Stimatissimo in Italia e all’estero, ripetutamente collaborò con il ministero di Grazia e Giustizia che in più occasioni si rivolse a lui per pareri sui più controversi istituti del diritto commerciale. Diresse Il Filangieri (dal 1887 al 1892) e l’Annuario critico della giurisprudenza commerciale, che nel 1886 fondò insieme a Leone Bolaffio. Fu membro di prestigiose accademie scientifiche e letterarie, italiane e straniere, tra le quali si segnalano il Regio Istituto lombardo di scienze e lettere e la Società di legislazione comparata di Parigi.

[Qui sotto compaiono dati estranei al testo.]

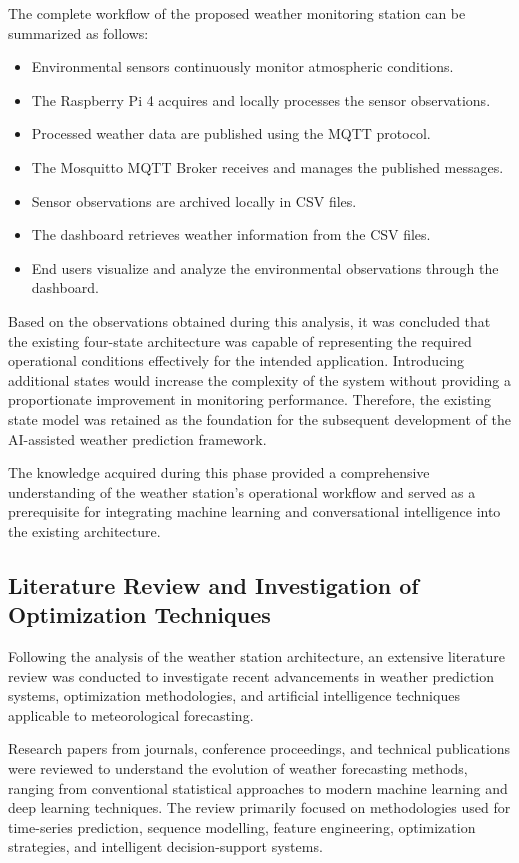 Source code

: \documentclass[12pt]{article}
\begin{document}
The complete workflow of the proposed weather monitoring station can be summarized as follows:
\begin{itemize}
    \item Environmental sensors continuously monitor atmospheric conditions.
    \item The Raspberry Pi 4 acquires and locally processes the sensor observations.
    \item Processed weather data are published using the MQTT protocol.
    \item The Mosquitto MQTT Broker receives and manages the published messages.
    \item Sensor observations are archived locally in CSV files.
    \item The dashboard retrieves weather information from the CSV files.
    \item End users visualize and analyze the environmental observations through the dashboard.
\end{itemize}

Based on the observations obtained during this analysis, it was concluded that the existing four-state architecture was capable of representing the required operational conditions effectively for the intended application. Introducing additional states would increase the complexity of the system without providing a proportionate improvement in monitoring performance. Therefore, the existing state model was retained as the foundation for the subsequent development of the AI-assisted weather prediction framework.

The knowledge acquired during this phase provided a comprehensive understanding of the weather station’s operational workflow and served as a prerequisite for integrating machine learning and conversational intelligence into the existing architecture.

\subsection{Literature Review and Investigation of Optimization Techniques}
Following the analysis of the weather station architecture, an extensive literature review was conducted to investigate recent advancements in weather prediction systems, optimization methodologies, and artificial intelligence techniques applicable to meteorological forecasting.

Research papers from journals, conference proceedings, and technical publications were reviewed to understand the evolution of weather forecasting methods, ranging from conventional statistical approaches to modern machine learning and deep learning techniques. The review primarily focused on methodologies used for time-series prediction, sequence modelling, feature engineering, optimization strategies, and intelligent decision-support systems.
\end{document}
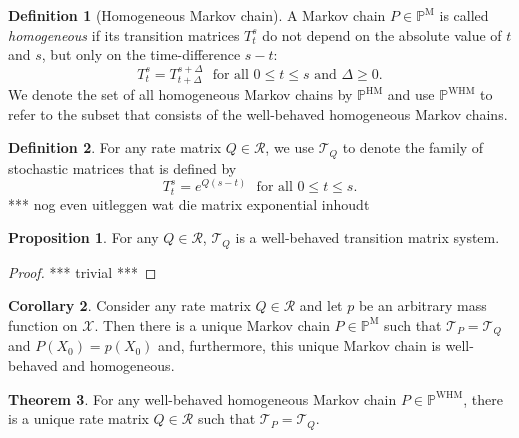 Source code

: \documentclass[10pt]{paper}
\theoremstyle{definition}
\newtheorem{theorem}{Theorem}
\newtheorem{proposition}[theorem]{Proposition}
\newtheorem{corollary}[theorem]{Corollary}
\newtheorem{definition}{Definition}
\newcommand{\states}{\mathcal{X}}
\newcommand{\processes}{\mathbb{P}}
\newcommand{\mprocesses}{\processes^{\mathrm{M}}}
\newcommand{\hmprocesses}{\processes^{\mathrm{HM}}}
\newcommand{\whmprocesses}{\processes^{\mathrm{WHM}}}
\begin{document}
\begin{definition}[Homogeneous Markov chain]\label{def:homogeneousMarkov}
A Markov chain $P\in\mprocesses$ is called \emph{homogeneous} if its transition matrices $T_t^s$ do not depend on the absolute value of $t$ and $s$, but only on the time-difference $s-t$:
\begin{equation}\label{eq:homogeneousMarkov}
T_t^s=T_{t+\Delta}^{s+\Delta}
\text{~~for all $0\leq t\leq s$ and $\Delta\geq0$.}
\end{equation}
We denote the set of all homogeneous Markov chains by $\hmprocesses$ and use $\whmprocesses$ to refer to the subset that consists of the well-behaved homogeneous Markov chains.
\end{definition}


\begin{definition}\label{def:systemfromQ}For any rate matrix $Q\in\mathcal{R}$, we use $\mathcal{T}_Q$ to denote the family of stochastic matrices that is defined by
\begin{equation*}
T_t^s=e^{Q(s-t)}
\text{~~for all $0\leq t\leq s$.}
\end{equation*}
*** nog even uitleggen wat die matrix exponential inhoudt
\end{definition}

\begin{proposition}
\label{prop:systemQ}
For any $Q\in\mathcal{R}$, $\mathcal{T}_Q$ is a well-behaved transition matrix system.
\end{proposition}
\begin{proof}
*** trivial ***
\end{proof}

\begin{corollary}\label{cor:rate_has_unique_homogen_markov_process}
Consider any rate matrix $Q\in\mathcal{R}$ and let $p$ be an arbitrary mass function on $\states$. Then there is a unique Markov chain $P\in\mprocesses$ such that $\mathcal{T}_P=\mathcal{T}_Q$ and $P(X_0)=p(X_0)$ and, furthermore, this unique Markov chain is well-behaved and homogeneous.
\end{corollary}


\begin{theorem}\label{theo:homogeneoushasQ}
For any well-behaved homogeneous Markov chain $P\in\whmprocesses$, there is a unique rate matrix $Q\in\mathcal{R}$ such that $\mathcal{T}_P=\mathcal{T}_Q$.
\end{theorem}
\end{document}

L’8 marzo 1904 fu nominato senatore del Regno. Nel 1911, su richiesta della facoltà giuridica pavese, il ministro della Pubblica Istruzione deliberò di mantenere Vidari in servizio nonostante la cessazione dall’insegnamento per sopraggiunti limiti di età. Tuttavia, per motivi di salute trascorse gli anni successivi tra Alassio e Sanremo, dove morì il 19 dicembre 1916.

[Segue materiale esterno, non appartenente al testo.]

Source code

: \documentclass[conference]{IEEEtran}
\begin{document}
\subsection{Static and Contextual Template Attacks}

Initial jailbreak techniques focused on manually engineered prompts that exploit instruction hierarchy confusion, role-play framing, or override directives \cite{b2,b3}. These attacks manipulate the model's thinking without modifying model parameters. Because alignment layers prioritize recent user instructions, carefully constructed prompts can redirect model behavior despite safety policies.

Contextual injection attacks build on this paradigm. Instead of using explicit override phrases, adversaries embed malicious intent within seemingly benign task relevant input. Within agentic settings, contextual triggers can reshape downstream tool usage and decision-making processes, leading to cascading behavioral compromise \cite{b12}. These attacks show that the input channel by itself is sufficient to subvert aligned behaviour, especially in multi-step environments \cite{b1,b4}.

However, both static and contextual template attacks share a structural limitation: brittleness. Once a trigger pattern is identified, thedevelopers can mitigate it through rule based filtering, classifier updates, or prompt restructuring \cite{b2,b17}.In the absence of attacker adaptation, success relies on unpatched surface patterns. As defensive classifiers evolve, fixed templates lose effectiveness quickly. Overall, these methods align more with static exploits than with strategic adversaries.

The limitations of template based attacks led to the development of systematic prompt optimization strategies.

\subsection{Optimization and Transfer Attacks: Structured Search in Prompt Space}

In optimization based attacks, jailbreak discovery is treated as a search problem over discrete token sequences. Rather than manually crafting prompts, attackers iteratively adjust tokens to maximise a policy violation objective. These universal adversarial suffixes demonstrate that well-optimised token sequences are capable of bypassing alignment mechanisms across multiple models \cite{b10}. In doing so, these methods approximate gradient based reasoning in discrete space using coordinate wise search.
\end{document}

Fonti e Bibl.: Pavia, Archivio storico dell’Università, Fascicolo personale Ercole Vidari; Giurisprudenza, Esami, diplomi; Annuario della regia università di Pavia, Pavia 1862-1915, passim; A. Pierantoni, Storia degli studi di diritto internazionale in Italia, Modena 1869, pp. 212-215; A. Rocco, La scienza del diritto privato in Italia negli ultimi cinquant’anni, in Rivista del diritto commerciale e del diritto generale delle obbligazioni, IX (1911), parte I, pp. 285-304; D. Supino, E. V., in Il diritto commerciale, VIII (1916), pp. 456-458; L. Franchi, E. V., in Rendiconti dell’Istituto lombardo di scienze lettere ed arti, s. 2, LI (1918), pp. 876-898; E. Michel, V. E., in Dizionario del Risorgimento nazionale, IV, Milano 1937, p. 565; M. Libertini, Diritto civile e diritto commerciale. Il metodo del diritto commerciale in Italia, in Rivista delle società, LVIII (2013), pp. 1-41; Id., V., E., in Dizionario biografico dei giuristi italiani (XII-XX secolo), diretto da I. Birocchi et al., II, Bologna 2013, pp. 2044-2046; E. Fugazza, E. V. internazionalista. Dal magistero pavese alla collaborazione con l’Institut de droit international, in Historia et ius, V (2014), paper 8, pp. 1-31; E. Mura, All’ombra di Mancini. La disciplina internazionalistica in Italia ai suoi albori, Pisa 2017, pp. 44-54 e ad ind.; L. Pellecchi, Leggere (o non leggere) i Codici: il Diritto privato e processuale, in Almum Studium Papiense. Storia dell’Università di Pavia, a cura di D. Mantovani, II, 2, Milano 2017, pp. 1208-1212; E. Fugazza, Tra liberismo e solidarismo: il lungo percorso scientifico di E. V., Padova 2018; I. Birocchi, Tra i due codici. La giuscommercialistica italiana dopo il “manifesto” di V. (1870-1882), in ‘Non più satellite’. Itinerari giuscommercialistici tra Otto e Novecento, Pisa 2019, pp. 107-165.